HDL- Super hard. Niacin improves it by10% at most if you can tolerate it. I tried all of these supplements but my HDL remained in the 28-32 range. Supplements that lower LDL cholesterol and triglycerides and increase HDL.

In my opinion, all anabolic related side effects (high hematocrit, high BP, edema, acne, hair loss, insomnia) are manageable with the exception of low HDL.

 

[MAD King]

In my opinion, all anabolic related side effects (high hematocrit, high BP, edema, acne, hair loss, insomnia) are manageable with the exception of low HDL.

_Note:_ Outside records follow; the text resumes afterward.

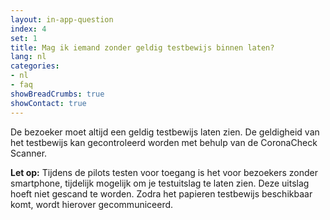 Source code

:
 ```yaml
---
layout: in-app-question
index: 4
set: 1
title: Mag ik iemand zonder geldig testbewijs binnen laten? 
lang: nl
categories:
- nl
- faq
showBreadCrumbs: true
showContact: true
---
```

De bezoeker moet altijd een geldig testbewijs laten zien. De geldigheid van het testbewijs kan gecontroleerd worden met behulp van de CoronaCheck Scanner.

**Let op:** Tijdens de pilots testen voor toegang is het voor bezoekers zonder smartphone, tijdelijk mogelijk om je testuitslag te laten zien. Deze uitslag hoeft niet gescand te worden. Zodra het papieren testbewijs beschikbaar komt, wordt hierover gecommuniceerd.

Thank you Nelson. I never had any issues with high BP, edema, acne, hair loss, insomni. Only with a little bit higher hematocrit, but with the phlebotomy therapy this is manageable. HDL will be a problem.

 

[Nelson Vergel]

Thank you Nelson. I never had any issues with high BP, edema, acne, hair loss, insomni. Only with a little bit higher hematocrit, but with the phlebotomy therapy this is manageable. HDL will be a problem.

I didn't either. That is why I was able to remain on 200 mg nandrolone plus 200 mg testosterone for so long. Low HDL was my only issue. I only had to do phlebotomy once and then my hematocrit stabilized under 53 for years.

 

[MAD King]

With only one phlebotomy therapy? wow.